At some point we'll actually need to repeat the lysozyme calculations (or another group will) and get input files for those, and calculated values, in here as well.

Add additional supporting data on host-guest and lysozyme systems

We will probably want to provide some additional data to accompany the existing benchmarks already noted in the paper in order to facilitate new science beyond the benchmarks proposed:

Provide detailed lists of additional binders/nonbinders for the host-guest benchmark systems
Provide a full list of lysozyme binders/nonbinders with references, since the Shoichet lab no longer seems to be maintaining their lists

Include additional data, references

References:

Read Lindorff-Larsen, Miao papers on lsozyme binding; include references and relevant insights. Lindorff-Larsen reference: https://elifesciences.org/articles/17505
Reference Pan paper: http://pubs.acs.org/doi/abs/10.1021/acs.jctc.7b00172
Add Minh/Xie reference on multiple binding modes in L99A (10.1021/acs.jctc.6b01183); this same paper also notes difficulty in converging Yank binding free energy calculations (section 3.3).
Add additional trypsin references -- Tiwary, De Fabritiis, Noe, Doerr, Buch, Dickson, Amaro

Data curation

Provide isomeric SMILES for all compounds outside the LaTeX
Add info on ionization states.

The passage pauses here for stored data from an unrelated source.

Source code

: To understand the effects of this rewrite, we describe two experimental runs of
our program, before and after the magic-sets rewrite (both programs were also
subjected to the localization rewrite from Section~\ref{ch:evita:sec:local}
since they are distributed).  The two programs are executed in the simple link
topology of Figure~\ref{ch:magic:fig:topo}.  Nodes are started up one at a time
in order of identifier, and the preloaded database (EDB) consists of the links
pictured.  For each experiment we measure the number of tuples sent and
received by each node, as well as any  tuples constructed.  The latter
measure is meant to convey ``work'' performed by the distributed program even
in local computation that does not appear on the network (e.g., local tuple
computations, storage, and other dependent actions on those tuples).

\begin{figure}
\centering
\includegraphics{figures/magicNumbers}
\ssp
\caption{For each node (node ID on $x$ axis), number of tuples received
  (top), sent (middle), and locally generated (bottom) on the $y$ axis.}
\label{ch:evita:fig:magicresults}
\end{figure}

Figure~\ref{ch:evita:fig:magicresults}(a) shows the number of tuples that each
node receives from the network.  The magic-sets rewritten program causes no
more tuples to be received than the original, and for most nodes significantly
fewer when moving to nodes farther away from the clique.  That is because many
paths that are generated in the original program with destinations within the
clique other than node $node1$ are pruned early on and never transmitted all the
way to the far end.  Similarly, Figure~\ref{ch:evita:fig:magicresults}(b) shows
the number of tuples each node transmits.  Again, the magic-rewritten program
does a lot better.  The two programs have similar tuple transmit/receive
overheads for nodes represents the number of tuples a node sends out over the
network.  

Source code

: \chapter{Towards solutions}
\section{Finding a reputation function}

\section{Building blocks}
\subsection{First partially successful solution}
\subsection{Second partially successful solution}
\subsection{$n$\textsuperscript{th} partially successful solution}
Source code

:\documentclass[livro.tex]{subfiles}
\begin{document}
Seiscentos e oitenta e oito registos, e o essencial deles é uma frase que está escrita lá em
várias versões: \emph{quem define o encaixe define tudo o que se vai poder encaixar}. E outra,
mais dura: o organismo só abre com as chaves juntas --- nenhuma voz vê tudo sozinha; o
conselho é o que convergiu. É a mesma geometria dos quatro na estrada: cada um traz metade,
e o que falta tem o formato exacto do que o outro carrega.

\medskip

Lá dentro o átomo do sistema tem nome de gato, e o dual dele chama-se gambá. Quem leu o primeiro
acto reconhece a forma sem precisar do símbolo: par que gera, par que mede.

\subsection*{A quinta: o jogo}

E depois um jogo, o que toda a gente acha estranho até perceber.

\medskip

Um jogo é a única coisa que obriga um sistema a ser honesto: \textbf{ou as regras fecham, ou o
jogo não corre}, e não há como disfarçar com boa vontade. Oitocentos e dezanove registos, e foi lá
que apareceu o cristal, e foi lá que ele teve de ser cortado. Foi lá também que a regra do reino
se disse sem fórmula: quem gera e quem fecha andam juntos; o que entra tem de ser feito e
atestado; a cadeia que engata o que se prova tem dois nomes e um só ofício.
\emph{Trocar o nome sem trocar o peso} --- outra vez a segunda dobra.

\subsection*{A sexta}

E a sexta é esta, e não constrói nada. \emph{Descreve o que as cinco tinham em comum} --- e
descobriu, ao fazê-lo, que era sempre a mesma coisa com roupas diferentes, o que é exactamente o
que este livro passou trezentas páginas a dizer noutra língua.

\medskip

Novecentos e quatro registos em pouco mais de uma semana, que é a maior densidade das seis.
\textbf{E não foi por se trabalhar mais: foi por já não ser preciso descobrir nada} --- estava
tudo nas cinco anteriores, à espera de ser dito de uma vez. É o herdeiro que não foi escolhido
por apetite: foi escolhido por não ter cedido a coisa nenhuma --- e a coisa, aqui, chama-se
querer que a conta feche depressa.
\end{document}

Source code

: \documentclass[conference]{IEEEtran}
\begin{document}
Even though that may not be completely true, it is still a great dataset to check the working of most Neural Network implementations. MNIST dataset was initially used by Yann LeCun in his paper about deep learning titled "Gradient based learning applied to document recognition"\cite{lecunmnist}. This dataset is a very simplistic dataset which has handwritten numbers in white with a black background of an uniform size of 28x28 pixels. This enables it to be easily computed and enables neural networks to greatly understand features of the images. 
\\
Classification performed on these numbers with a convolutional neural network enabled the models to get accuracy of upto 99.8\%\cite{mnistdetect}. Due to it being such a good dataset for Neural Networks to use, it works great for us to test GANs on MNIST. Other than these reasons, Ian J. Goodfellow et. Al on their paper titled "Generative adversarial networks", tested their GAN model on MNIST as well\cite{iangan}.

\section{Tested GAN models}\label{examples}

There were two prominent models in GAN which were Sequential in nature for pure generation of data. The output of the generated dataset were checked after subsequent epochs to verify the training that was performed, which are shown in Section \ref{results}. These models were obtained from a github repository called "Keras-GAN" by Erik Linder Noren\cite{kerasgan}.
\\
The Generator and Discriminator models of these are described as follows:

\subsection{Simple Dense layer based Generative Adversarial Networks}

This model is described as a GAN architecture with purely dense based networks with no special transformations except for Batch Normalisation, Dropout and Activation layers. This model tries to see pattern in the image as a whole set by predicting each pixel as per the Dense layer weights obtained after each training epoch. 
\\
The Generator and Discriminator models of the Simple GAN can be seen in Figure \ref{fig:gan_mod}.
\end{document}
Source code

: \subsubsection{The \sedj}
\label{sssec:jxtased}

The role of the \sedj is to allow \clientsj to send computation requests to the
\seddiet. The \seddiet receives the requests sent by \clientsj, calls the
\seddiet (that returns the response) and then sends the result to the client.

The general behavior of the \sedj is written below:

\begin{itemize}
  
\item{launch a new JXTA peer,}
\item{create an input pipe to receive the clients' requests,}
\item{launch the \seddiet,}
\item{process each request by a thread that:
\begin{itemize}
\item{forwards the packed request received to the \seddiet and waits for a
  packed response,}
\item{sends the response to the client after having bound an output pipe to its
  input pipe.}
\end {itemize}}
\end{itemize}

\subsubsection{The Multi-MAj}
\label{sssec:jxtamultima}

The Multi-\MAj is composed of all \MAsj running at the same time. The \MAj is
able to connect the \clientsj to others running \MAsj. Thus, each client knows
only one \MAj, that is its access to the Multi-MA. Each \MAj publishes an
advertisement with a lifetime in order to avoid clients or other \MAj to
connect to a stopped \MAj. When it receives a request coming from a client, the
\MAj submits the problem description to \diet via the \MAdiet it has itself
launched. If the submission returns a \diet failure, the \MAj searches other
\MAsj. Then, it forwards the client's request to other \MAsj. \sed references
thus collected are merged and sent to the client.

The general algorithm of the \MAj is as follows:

Tables typically show 2D structures for neutral forms; files provide a guess. This needs explaining. Suggestion: "Add info to the legends of the tables with the benchmark compounds and data some information about the relationship between what is shown in the table and what is provided in the molecule files. We may state that the molecules files provide a reasonable guess for the ionization states for the free ligands, but it is ultimately up to the user to decide what they want to do about ionization states if they are trying to match experiment."
Update octa acid uncertainty information (see DLM tasks)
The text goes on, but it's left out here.